That person was right.

Each student’s reflections varied throughout and after the evening. Feeling nervous, shy and even uncomfortable are just a few emotions we experienced prior to the journey ahead.

I was nervous at first, as I felt a little leery about interacting with homeless people. I especially did not know how they would react to us when we approached them.

Considering that night happened to be Valentine’s Day, one of the first things we did when we met the homeless was hand out Valentine treats and heartfelt letters to them, and their faces lit up with grace to receive them.

So before this trip, I may have had an idea of how these people without shelter would live, but as I experienced it, I learned just how they made themselves “at home.”

On our way to meet the homeless, we Notre Dame students assisted at the Labre Project’s Green Road Annex building where we prepared food, clothes and hygiene products to deliver to the people in need. We also introduced ourselves to the close to 20 John Carroll student participants who were dedicating their time to reuniting with the homeless or meeting them for the first time, too.

When one of the John Carroll students told us about the places where we would find the homeless, I was quite fascinated. I honestly thought I would see them on the streets, but that is not true in all cases. As we traveled to the east and west sides of Cleveland, we found some people on sidewalks but also others under a bridge, in the woods and even in the middle of grass fields, among other locations.

Even the objects and materials the homeless used for their means of shelter intrigued me. I saw some shelters not just with cardboard but with wood panels, plastic covers, cases of some sort and old blankets.

And some homeless people liked having all of us around them to talk to, while others did not want to be bothered or approached by more than two or three people─if any.

At the end of the journey, we stopped at a church to feed and clothe the homeless staying there with what food, clothes and hygiene products we had left.
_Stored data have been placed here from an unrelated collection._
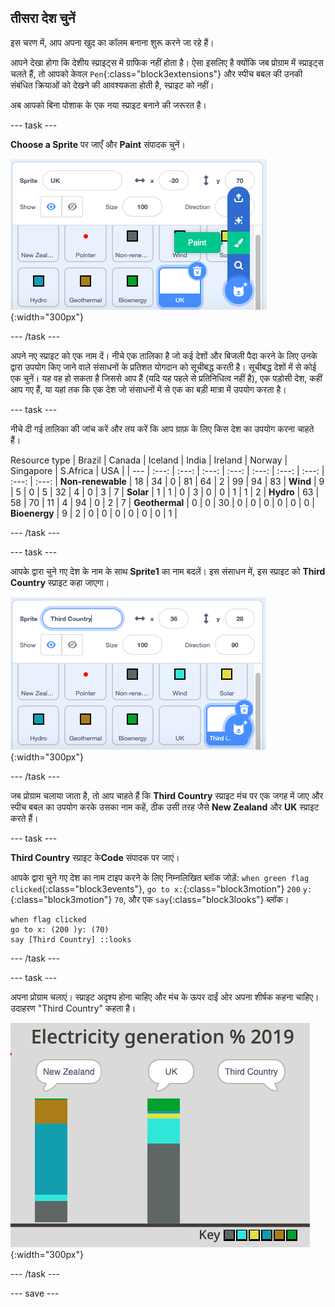 ## तीसरा देश चुनें

इस चरण में, आप अपना खुद का कॉलम बनाना शुरू करने जा रहे हैं।

आपने देखा होगा कि देशीय स्प्राइट्स में ग्राफिक नहीं होता है। ऐसा इसलिए है क्योंकि जब प्रोग्राम में स्प्राइट्स चलते हैं, तो आपको केवल `Pen`{:class="block3extensions"} और स्पीच बबल की उनकी संबंधित क्रियाओं को देखने की आवश्यकता होती है, स्प्राइट को नहीं।

अब आपको बिना पोशाक के एक नया स्प्राइट बनाने की जरूरत है।

--- task ---

**Choose a Sprite** पर जाएँ और **Paint** संपादक चुनें।

![स्प्राइट पेंट टूल दिखाती हुई छवि](images/electricity-paint-editor.png){:width="300px"}

--- /task ---

अपने नए स्प्राइट को एक नाम दें। नीचे एक तालिका है जो कई देशों और बिजली पैदा करने के लिए उनके द्वारा उपयोग किए जाने वाले संसाधनों के प्रतिशत योगदान को सूचीबद्ध करती है। सूचीबद्ध देशों में से कोई एक चुनें। यह वह हो सकता है जिससे आप हैं (यदि यह पहले से प्रतिनिधित्व नहीं है), एक पड़ोसी देश, कहीं आप गए हैं, या यहां तक कि एक देश जो संसाधनों में से एक का बड़ी मात्रा में उपयोग करता है।

--- task ---

नीचे दी गई तालिका की जांच करें और तय करें कि आप ग्राफ़ के लिए किस देश का उपयोग करना चाहते हैं।

Resource type | Brazil | Canada | Iceland | India | Ireland | Norway | Singapore | S.Africa | USA | | --- | :---: | :---: | :---: | :---: | :---: | :---: | :---: | :---: | :---: | **Non-renewable** | 18 | 34 | 0 | 81 | 64 | 2 | 99 | 94 | 83 | **Wind** | 9 | 5 | 0 | 5 | 32 | 4 | 0 | 3 | 7 | **Solar** | 1 | 1 | 0 | 3 | 0 | 0 | 1 | 1 | 2 | **Hydro** | 63 | 58 | 70 | 11 | 4 | 94 | 0 | 2 | 7 | **Geothermal** | 0 | 0 | 30 | 0 | 0 | 0 | 0 | 0 | 0 | **Bioenergy** | 9 | 2 | 0 | 0 | 0 | 0 | 0 | 0 | 1 |

--- /task ---

--- task ---

आपके द्वारा चुने गए देश के नाम के साथ **Sprite1** का नाम बदलें। इस संसाधन में, इस स्प्राइट को **Third Country** स्प्राइट कहा जाएगा।

![नाम बदलें Sprite1 दिखाती हुई छवि](images/electricity-rename-Sprite1.png){:width="300px"}

--- /task ---

जब प्रोग्राम चलाया जाता है, तो आप चाहते हैं कि **Third Country** स्प्राइट मंच पर एक जगह में जाए और स्पीच बबल का उपयोग करके उसका नाम कहें, ठीक उसी तरह जैसे **New Zealand** और **UK** स्प्राइट करते हैं।

--- task ---

**Third Country** स्प्राइट के**Code** संपादक पर जाएं।

आपके द्वारा चुने गए देश का नाम टाइप करने के लिए निम्नलिखित ब्लॉक जोड़ें: `when green flag clicked`{:class="block3events"}, `go to x:`{:class="block3motion"} `200` `y:`{:class="block3motion"} `70`, और एक `say`{:class="block3looks"} ब्लॉक।

```blocks3
when flag clicked
go to x: (200 )y: (70)
say [Third Country] ::looks
```

--- /task ---

--- task ---

अपना प्रोग्राम चलाएं। स्प्राइट अदृश्य होना चाहिए और मंच के ऊपर दाईं ओर अपना शीर्षक कहना चाहिए। उदाहरण "Third Country" कहता है।

![Third Country बोलो दिखाती हुई छवि](images/electricity-say-3rdCountry.png){:width="300px"}

--- /task ---

--- save ---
Some of these homeless approached us with their life stories, while others asked how our day went and where we visited. Some of us asked them how their day was.

With each homeless person we visited in the different places, personalities differed. Some were funny and some were serious. Some were even well-educated. Some were willing to show us how they look and where they live, while some were not.

I was there, inside the church and their homes─though mostly outside in the cold and the snow─seeing the types of environments many homeless people live in and learning who they are.

Like me, I think some individuals have a stereotypical perception of the homeless. Sometimes people may think serving them is not a good idea as the homeless may expect those people to continue to provide service for them as often as need be. Or maybe since the homeless live on streets, people should not approach them, as they may not know if the homeless will try to harm them.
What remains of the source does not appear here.